** Problem to solve **
Write out the data below exactly, from its first line to the line containing "18/04/2022 16:26:53 |", that line included.

** Task data **
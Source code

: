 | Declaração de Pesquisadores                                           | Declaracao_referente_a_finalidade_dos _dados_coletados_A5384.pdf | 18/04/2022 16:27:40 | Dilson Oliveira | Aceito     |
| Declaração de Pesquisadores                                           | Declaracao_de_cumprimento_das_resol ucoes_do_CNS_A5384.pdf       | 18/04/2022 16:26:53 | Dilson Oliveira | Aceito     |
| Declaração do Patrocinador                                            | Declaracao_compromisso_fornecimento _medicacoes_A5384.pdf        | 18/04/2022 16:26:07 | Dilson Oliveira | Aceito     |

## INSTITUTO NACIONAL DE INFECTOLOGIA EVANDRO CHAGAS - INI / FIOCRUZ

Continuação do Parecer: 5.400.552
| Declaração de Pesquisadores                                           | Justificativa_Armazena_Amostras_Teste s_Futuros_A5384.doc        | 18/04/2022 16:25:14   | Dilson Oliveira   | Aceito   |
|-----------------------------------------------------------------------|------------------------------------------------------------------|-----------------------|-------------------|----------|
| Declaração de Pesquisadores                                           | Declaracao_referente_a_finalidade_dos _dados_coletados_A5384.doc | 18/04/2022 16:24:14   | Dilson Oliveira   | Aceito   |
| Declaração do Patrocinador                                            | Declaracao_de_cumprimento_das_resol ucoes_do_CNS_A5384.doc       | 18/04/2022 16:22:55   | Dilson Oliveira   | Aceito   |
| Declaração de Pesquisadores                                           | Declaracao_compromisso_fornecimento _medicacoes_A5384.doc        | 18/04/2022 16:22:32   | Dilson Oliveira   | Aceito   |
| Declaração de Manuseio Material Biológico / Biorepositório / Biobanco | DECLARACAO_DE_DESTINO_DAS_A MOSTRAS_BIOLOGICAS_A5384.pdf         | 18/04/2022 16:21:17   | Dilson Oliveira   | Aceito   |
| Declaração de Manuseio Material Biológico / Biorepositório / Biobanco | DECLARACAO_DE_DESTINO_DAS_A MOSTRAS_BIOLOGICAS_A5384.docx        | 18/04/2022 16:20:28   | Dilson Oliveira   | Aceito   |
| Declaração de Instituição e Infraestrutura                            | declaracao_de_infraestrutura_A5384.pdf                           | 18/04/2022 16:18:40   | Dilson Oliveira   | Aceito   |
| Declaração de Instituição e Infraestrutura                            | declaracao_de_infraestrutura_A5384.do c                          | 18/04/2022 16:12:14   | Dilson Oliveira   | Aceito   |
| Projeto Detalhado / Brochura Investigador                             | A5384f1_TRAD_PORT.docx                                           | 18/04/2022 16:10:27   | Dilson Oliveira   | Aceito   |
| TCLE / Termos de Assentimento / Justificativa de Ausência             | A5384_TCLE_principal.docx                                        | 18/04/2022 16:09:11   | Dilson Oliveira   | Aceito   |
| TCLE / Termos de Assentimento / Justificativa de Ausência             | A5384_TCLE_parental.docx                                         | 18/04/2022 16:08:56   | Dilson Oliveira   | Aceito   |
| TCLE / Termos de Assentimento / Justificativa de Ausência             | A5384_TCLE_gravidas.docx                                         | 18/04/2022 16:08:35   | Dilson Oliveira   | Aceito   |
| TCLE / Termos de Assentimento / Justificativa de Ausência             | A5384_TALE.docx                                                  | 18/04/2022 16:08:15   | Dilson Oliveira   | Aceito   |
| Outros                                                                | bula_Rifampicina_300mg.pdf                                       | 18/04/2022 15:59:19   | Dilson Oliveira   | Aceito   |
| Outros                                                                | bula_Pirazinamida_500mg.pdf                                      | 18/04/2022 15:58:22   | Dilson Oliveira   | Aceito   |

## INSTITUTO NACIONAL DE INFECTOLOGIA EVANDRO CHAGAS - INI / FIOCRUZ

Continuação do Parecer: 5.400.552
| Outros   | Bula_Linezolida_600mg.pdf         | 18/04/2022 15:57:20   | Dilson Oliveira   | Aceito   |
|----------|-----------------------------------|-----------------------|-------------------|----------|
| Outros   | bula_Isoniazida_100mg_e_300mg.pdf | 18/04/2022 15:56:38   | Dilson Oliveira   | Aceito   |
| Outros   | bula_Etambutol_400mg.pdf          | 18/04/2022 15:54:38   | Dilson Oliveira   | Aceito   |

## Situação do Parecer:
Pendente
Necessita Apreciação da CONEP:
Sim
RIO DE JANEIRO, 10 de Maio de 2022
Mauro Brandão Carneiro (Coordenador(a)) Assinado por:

** Answer to this problem **
Source code

: | Declaração de Pesquisadores                                           | Declaracao_referente_a_finalidade_dos _dados_coletados_A5384.pdf | 18/04/2022 16:27:40 | Dilson Oliveira | Aceito     |
| Declaração de Pesquisadores                                           | Declaracao_de_cumprimento_das_resol ucoes_do_CNS_A5384.pdf       | 18/04/2022 16:26:53 | Dilson Oliveira | Aceito     |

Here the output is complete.